FredHutch / shiny-cromwell

Shiny app for interacting with the Fred Hutch instances of Cromwell. Contact Amy Paguirigan
https://proof.fredhutch.org
MIT License
2 stars 3 forks source link

No notification/error for stalled workflow (No jobs in running/queued up) #107

Open sitapriyamoorthi opened 1 month ago

sitapriyamoorthi commented 1 month ago

I had a workflow running that had a last task output ~ 12 hours ago.

There dont appear to be any jobs queued up when checked on rhino.

The app says that a task is running, the job has a valid job ID but nothing has been output since 11 pm (writing this out at 10:30 am the following day)

The app does not show that the job has failed (no job failure metadata and no output on stderr for the last job/task)

atombaby commented 3 weeks ago

Was there an rc file in the execution directory?

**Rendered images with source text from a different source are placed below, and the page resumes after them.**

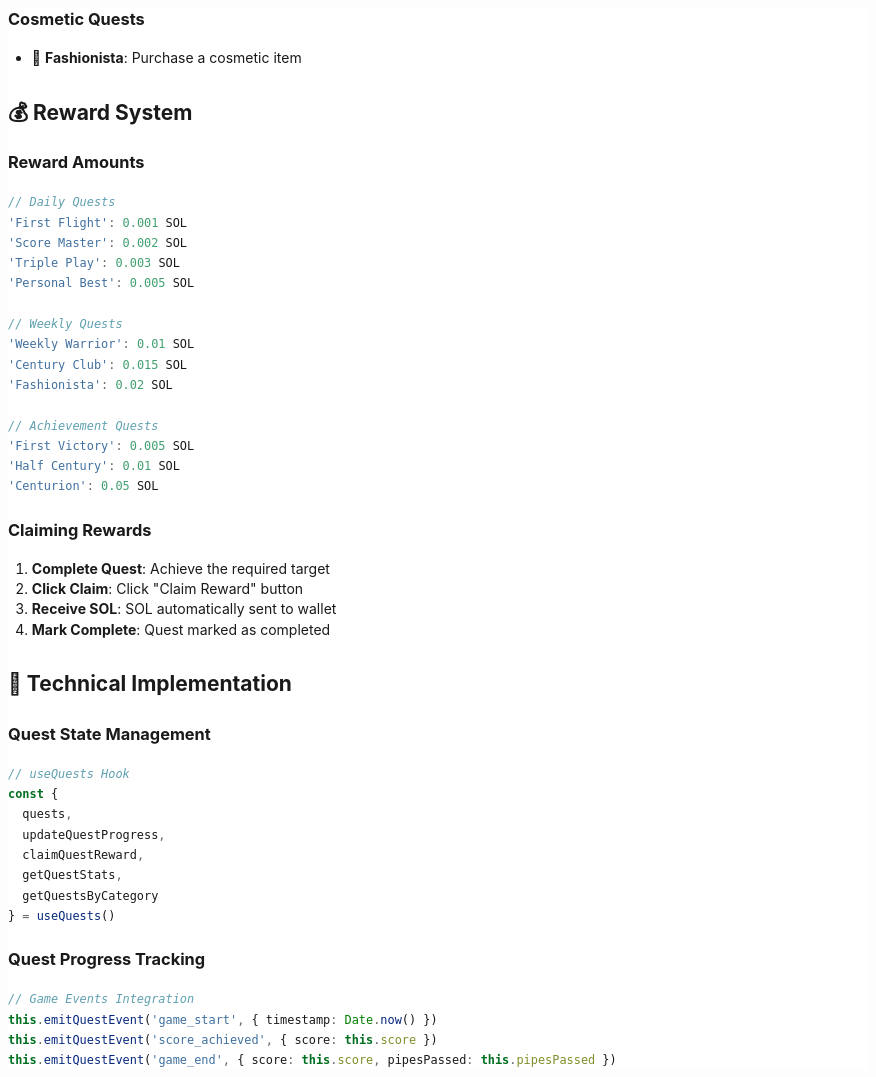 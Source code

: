 ### **Cosmetic Quests**
- 👗 **Fashionista**: Purchase a cosmetic item

## 💰 **Reward System**

### **Reward Amounts**
```typescript
// Daily Quests
'First Flight': 0.001 SOL
'Score Master': 0.002 SOL
'Triple Play': 0.003 SOL
'Personal Best': 0.005 SOL

// Weekly Quests
'Weekly Warrior': 0.01 SOL
'Century Club': 0.015 SOL
'Fashionista': 0.02 SOL

// Achievement Quests
'First Victory': 0.005 SOL
'Half Century': 0.01 SOL
'Centurion': 0.05 SOL
```

### **Claiming Rewards**
1. **Complete Quest**: Achieve the required target
2. **Click Claim**: Click "Claim Reward" button
3. **Receive SOL**: SOL automatically sent to wallet
4. **Mark Complete**: Quest marked as completed

## 🔧 **Technical Implementation**

### **Quest State Management**
```typescript
// useQuests Hook
const {
  quests,
  updateQuestProgress,
  claimQuestReward,
  getQuestStats,
  getQuestsByCategory
} = useQuests()
```

### **Quest Progress Tracking**
```typescript
// Game Events Integration
this.emitQuestEvent('game_start', { timestamp: Date.now() })
this.emitQuestEvent('score_achieved', { score: this.score })
this.emitQuestEvent('game_end', { score: this.score, pipesPassed: this.pipesPassed })
```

I believe this is similar to the other "zombie job" problems where Cromwell is unable to determine the state of the job, usually because the job has exited and been pruned from the Slurm job queue, often without the rc file written in the execution directory.

There are and have been a few issues in Cromwell about this. This issue is particularly relevant, but has been marked closed without a lot of indication of what was fixed.

atombaby commented 3 weeks ago

Adding this for future reference- it's a script someone wrote to track down zombie jobs in an LSF environment. This could be adapted for our environment.